- [About this exercise]:
Copy each line from the records below in which the word "days" is found.

Available data START

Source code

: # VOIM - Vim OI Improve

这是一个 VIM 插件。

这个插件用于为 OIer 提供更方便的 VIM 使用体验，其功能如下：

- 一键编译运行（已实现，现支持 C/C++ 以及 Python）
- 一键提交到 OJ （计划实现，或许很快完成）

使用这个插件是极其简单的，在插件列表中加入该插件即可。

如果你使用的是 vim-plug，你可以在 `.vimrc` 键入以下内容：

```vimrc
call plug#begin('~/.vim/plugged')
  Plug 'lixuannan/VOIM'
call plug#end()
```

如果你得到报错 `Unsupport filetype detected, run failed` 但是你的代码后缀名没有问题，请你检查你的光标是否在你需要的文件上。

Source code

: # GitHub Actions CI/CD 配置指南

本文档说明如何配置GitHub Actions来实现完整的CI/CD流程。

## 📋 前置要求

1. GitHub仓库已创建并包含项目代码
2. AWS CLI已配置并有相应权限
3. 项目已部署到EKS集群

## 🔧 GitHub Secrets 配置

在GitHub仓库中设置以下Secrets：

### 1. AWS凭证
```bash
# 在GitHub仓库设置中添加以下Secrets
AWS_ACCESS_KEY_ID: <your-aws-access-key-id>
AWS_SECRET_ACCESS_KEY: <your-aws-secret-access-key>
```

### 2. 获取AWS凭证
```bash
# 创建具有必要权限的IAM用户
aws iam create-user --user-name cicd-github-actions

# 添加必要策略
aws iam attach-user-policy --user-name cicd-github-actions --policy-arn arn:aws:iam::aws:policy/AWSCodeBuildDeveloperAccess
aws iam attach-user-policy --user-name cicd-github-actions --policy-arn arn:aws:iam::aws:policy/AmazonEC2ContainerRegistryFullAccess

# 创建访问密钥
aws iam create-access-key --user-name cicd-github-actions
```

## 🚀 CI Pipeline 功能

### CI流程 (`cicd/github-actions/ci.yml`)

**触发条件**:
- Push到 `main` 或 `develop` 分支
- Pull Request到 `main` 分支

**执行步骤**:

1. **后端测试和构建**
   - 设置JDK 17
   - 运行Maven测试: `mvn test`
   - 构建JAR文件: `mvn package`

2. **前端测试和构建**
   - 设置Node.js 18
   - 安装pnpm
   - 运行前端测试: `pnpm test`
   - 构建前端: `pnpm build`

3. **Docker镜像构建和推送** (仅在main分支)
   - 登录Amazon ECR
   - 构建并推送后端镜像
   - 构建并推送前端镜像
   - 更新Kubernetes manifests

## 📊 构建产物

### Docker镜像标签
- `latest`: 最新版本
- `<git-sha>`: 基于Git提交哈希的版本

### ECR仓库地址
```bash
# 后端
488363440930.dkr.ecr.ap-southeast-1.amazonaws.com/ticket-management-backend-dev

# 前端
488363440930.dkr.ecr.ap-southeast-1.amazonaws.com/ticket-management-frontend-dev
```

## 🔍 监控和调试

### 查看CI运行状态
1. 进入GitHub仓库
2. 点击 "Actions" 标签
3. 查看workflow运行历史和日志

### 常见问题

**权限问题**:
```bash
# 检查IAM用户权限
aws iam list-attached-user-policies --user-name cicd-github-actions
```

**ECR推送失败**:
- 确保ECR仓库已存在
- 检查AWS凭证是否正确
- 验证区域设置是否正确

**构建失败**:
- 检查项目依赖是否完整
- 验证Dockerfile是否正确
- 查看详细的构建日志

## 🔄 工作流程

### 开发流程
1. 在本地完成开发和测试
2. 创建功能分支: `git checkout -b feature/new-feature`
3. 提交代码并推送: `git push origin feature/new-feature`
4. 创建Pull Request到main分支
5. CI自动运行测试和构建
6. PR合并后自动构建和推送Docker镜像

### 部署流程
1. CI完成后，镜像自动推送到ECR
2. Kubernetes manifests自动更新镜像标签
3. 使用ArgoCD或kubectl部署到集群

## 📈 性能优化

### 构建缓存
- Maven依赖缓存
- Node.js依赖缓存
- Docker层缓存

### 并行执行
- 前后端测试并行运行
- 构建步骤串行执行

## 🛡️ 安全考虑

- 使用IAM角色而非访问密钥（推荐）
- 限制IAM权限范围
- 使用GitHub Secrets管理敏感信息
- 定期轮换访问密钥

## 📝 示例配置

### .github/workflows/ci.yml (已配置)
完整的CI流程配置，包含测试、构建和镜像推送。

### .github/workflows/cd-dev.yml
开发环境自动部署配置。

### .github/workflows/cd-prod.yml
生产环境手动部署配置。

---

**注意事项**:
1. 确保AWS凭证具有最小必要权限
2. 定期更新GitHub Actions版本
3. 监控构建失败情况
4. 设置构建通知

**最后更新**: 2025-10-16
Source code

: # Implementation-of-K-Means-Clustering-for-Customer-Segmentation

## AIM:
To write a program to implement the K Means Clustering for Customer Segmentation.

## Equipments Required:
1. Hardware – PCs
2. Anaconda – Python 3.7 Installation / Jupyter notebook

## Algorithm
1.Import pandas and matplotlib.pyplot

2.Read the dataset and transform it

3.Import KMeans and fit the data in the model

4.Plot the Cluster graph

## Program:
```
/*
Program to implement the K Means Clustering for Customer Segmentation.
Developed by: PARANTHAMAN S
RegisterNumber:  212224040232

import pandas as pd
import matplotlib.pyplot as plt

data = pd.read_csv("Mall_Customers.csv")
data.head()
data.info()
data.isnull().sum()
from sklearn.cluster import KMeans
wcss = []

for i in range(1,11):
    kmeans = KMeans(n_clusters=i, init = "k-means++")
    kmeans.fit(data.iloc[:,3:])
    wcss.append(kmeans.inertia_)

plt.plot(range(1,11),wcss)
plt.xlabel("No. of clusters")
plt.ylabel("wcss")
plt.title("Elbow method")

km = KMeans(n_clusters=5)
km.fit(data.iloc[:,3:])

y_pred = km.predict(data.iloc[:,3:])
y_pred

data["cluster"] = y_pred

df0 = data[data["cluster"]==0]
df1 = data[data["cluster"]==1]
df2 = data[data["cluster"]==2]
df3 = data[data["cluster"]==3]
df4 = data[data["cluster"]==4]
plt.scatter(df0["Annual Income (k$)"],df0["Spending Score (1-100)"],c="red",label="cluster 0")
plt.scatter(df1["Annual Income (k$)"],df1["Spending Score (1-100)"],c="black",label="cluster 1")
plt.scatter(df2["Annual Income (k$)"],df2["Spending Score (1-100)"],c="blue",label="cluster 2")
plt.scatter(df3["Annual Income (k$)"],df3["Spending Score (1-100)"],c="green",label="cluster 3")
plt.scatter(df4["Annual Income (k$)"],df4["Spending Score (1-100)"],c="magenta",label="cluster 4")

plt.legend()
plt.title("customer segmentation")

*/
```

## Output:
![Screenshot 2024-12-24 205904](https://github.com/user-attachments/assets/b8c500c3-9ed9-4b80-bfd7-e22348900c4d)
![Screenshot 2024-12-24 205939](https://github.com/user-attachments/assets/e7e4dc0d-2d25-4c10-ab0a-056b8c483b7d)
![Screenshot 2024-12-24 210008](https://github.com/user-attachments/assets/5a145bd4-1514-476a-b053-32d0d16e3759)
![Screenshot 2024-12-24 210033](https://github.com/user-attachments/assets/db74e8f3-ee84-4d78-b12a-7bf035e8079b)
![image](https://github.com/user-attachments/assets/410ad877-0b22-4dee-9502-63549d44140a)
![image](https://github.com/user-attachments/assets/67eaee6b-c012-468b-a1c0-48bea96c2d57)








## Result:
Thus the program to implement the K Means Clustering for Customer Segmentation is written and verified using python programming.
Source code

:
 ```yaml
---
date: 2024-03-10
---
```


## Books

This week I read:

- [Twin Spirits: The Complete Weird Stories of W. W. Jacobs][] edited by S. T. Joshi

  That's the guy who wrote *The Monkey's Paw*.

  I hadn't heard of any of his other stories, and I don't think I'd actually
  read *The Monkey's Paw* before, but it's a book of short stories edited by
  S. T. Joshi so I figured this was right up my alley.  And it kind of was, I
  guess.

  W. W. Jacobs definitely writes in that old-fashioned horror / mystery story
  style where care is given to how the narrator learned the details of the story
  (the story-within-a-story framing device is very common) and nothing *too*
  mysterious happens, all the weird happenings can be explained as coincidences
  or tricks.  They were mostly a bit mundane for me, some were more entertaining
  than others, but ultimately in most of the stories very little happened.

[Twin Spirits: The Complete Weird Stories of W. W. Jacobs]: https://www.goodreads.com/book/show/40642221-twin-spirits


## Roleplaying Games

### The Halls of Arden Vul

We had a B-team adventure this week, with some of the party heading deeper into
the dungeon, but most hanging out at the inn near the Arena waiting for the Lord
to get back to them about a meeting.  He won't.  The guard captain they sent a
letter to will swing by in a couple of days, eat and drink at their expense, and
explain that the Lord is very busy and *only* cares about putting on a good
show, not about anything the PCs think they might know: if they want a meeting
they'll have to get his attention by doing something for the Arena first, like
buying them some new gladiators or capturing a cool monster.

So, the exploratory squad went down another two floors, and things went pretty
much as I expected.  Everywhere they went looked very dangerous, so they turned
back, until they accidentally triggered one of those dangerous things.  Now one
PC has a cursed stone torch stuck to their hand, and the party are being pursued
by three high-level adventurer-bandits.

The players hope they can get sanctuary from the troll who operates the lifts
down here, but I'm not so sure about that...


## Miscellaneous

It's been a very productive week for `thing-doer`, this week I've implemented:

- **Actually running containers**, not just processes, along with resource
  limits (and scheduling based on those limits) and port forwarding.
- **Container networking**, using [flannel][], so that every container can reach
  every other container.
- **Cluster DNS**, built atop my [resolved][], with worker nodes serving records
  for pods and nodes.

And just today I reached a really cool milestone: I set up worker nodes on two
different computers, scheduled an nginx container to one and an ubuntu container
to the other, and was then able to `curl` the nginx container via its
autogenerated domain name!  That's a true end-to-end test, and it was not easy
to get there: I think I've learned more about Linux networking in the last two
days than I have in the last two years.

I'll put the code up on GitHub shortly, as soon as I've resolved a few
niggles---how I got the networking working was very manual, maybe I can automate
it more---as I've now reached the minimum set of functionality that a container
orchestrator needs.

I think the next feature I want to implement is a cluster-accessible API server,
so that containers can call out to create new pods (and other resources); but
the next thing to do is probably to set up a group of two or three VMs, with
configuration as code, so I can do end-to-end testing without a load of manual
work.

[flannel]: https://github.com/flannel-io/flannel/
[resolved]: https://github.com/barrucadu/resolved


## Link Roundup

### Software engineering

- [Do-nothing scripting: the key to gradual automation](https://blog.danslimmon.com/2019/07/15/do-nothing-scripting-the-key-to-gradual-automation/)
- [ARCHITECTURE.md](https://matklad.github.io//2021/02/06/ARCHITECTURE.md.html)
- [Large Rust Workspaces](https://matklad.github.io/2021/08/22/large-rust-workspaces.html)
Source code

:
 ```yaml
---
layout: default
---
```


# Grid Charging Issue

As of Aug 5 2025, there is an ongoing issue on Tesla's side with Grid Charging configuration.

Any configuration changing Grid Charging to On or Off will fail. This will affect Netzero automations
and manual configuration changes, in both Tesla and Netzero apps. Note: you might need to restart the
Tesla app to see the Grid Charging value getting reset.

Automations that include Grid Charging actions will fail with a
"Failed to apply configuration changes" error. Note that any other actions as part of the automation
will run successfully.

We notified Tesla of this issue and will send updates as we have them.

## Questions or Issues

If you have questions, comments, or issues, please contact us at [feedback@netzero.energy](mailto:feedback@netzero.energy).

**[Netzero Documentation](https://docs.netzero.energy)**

Available data END

- [Response]:
letter to will swing by in a couple of days, eat and drink at their expense, and
days than I have in the last two years.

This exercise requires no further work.